À la séance parlementaire du 11 mai, le ministre des Finances, Renganaden Padayachy, annonce un prêt de Rs 374,8 millions accordé à l’organisme, en réponse au député Adil Ameer Meea, sur les prêts aux institutions gouvernementales et aux compagnies privées dont l’État est actionnaire.
Sollicité, le député du MMM fait ressortir que la situation financière de MEL n’est pas très bonne. «La société n’a pas atteint son objectif. Le Covid-19 n’a pas aidé à améliorer la situation non plus alors qu’elle n’était déjà pas bonne avant la pandémie.» Le député mauve explique qu’il viendra bientôt avec une question parlementaire sur le bilan, la situation financière et la viabilité du projet.
Retard
Dans une précédente édition, en juillet 2020, la cellule de communication de MEL avait affirmé ceci : «Ce n’est que quand la phase 2 sera complétée qu’on pourra commencer à couvrir les frais d’opération. La phase 2, qui reliera Quatre-Bornes à Port-Louis, sera lancée en avril 2021. Ce trajet va nous permettre d’augmenter nos revenus, avec le nombre de passagers supplémentaires que nous allons accueillir».

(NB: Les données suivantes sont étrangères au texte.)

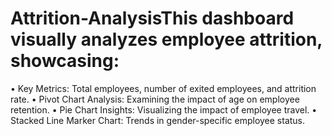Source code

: # Attrition-AnalysisThis dashboard visually analyzes employee attrition, showcasing:

 • Key Metrics: Total employees, number of exited employees, and attrition rate.
 • Pivot Chart Analysis: Examining the impact of age on employee retention.
 • Pie Chart Insights: Visualizing the impact of employee travel.
 • Stacked Line Marker Chart: Trends in gender-specific employee status.
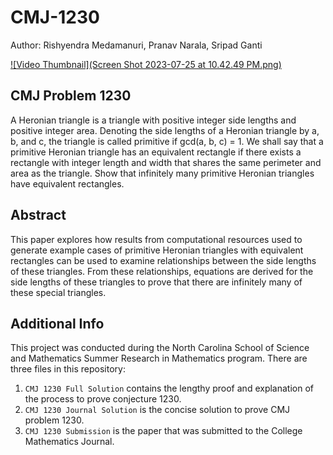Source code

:# CMJ-1230

Author: Rishyendra Medamanuri, Pranav Narala, Sripad Ganti

[![Video Thumbnail](Screen Shot 2023-07-25 at 10.42.49 PM.png)](https://www.youtube.com/watch?v=P_B3eLVbQvA)

## CMJ Problem 1230
A Heronian triangle is a triangle with positive integer side lengths and positive integer area. Denoting the side lengths of a Heronian triangle by a, b, and c, the triangle is called primitive if gcd(a, b, c) = 1. We shall say that a primitive Heronian triangle has an equivalent rectangle if there exists a rectangle with integer length and width that shares the same perimeter and area as the triangle. Show that infinitely many primitive Heronian triangles have equivalent rectangles.

## Abstract
This paper explores how results from computational resources used to generate example cases of primitive Heronian triangles with equivalent rectangles can be used to examine relationships between the side lengths of these triangles. From these relationships, equations are derived for the side lengths of these triangles to prove that there are infinitely many of these special triangles.

## Additional Info
This project was conducted during the North Carolina School of Science and Mathematics Summer Research in Mathematics program. There are three files in this repository:
1. `CMJ 1230 Full Solution` contains the lengthy proof and explanation of the process to prove conjecture 1230.
2. `CMJ 1230 Journal Solution` is the concise solution to prove CMJ problem 1230.
3. `CMJ 1230 Submission` is the paper that was submitted to the College Mathematics Journal.
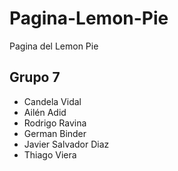 # Pagina-Lemon-Pie
Pagina del Lemon Pie
## Grupo 7
* Candela Vidal
* Ailén Adid
* Rodrigo Ravina
* German Binder
* Javier Salvador Diaz
* Thiago Viera
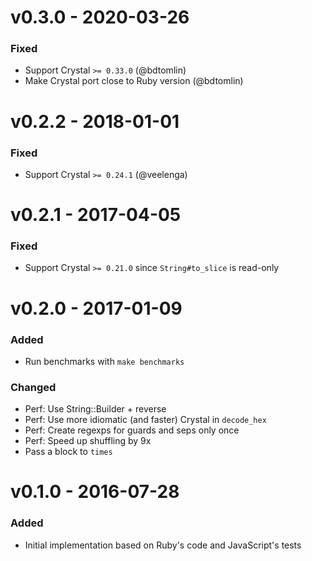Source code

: # v0.3.0 - 2020-03-26

### Fixed

* Support Crystal `>= 0.33.0` (@bdtomlin)
* Make Crystal port close to Ruby version (@bdtomlin)

# v0.2.2 - 2018-01-01

### Fixed

* Support Crystal `>= 0.24.1` (@veelenga)

# v0.2.1 - 2017-04-05

### Fixed

* Support Crystal `>= 0.21.0` since `String#to_slice` is read-only

# v0.2.0 - 2017-01-09

### Added

* Run benchmarks with `make benchmarks`

### Changed

* Perf: Use String::Builder + reverse
* Perf: Use more idiomatic (and faster) Crystal in `decode_hex`
* Perf: Create regexps for guards and seps only once
* Perf: Speed up shuffling by 9x
* Pass a block to `times`

# v0.1.0 - 2016-07-28

### Added

* Initial implementation based on Ruby's code and JavaScript's tests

Sauf que la phase 2A, qui relie Rose-Hill-Quatre-Bornes, a pris du retard pour finalement être lancée en juin (voir plus loin). Alors qu’il n’y a aucune visibilité sur la fin des travaux pour la phase 2B, qui connectera Quatre-Bornes et Curepipe.
Même Alan Ganoo, ministre du Transport et du métro, l’avait concédé en juillet 2020, lors d’une visite du chantier à Curepipe. «(…) Pour la phase Quatre-Bornes–Curepipe, nous ne pouvons donner de date. Avant le Covid-19, on disait fin 2022, mais pour le moment, on ne peut rien dire.»
A quoi servira ce prêt de Rs 374,8 millions ?
L’express a adressé une série de questions à MEL pour connaître sa santé financière. Vu que ce n’est pas la première fois que le gouvernement y injecte de l’argent, combien d’argent MEL a-t-elle obtenu jusqu’ici pour ses opérations ? À quoi serviront les Rs 374,8 millions de prêts du gouvernement ? Quel est le montant des arrérages de MEL ? Quel est son budget d’opération ?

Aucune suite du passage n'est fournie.